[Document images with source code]
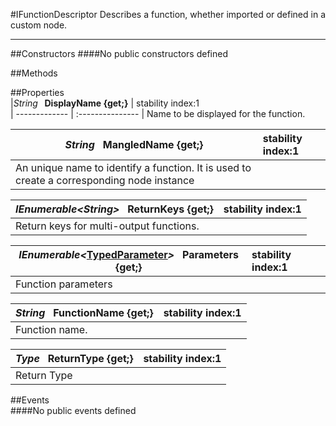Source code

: #IFunctionDescriptor
  Describes a function, whether imported or defined in a custom node. 

---
##Constructors 
####No public constructors defined

##Methods  

##Properties  
|*String* **&nbsp;&nbsp;DisplayName {get;}** |  stability index:1  
| ------------- | :--------------- 
|  Name to be displayed for the function. 


|*String* **&nbsp;&nbsp;MangledName {get;}** |  stability index:1  
| ------------- | :--------------- 
|  An unique name to identify a function. It is used to create a corresponding node instance 


|*IEnumerable<*String*>* **&nbsp;&nbsp;ReturnKeys {get;}** |  stability index:1  
| ------------- | :--------------- 
|  Return keys for multi-output functions. 


|*IEnumerable<*[TypedParameter](http://dynamods.github.io/DynamoAPI/Dynamo_Library/TypedParameter)*>* **&nbsp;&nbsp;Parameters {get;}** |  stability index:1  
| ------------- | :--------------- 
|  Function parameters 


|*String* **&nbsp;&nbsp;FunctionName {get;}** |  stability index:1  
| ------------- | :--------------- 
|  Function name. 


|*Type* **&nbsp;&nbsp;ReturnType {get;}** |  stability index:1  
| ------------- | :--------------- 
|  Return Type 



##Events  
####No public events defined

> _Problem to work on_: The word "defined" may appear on some lines of these records; state how many such lines there are, and nothing else.

> _Solution for this exercise_: 3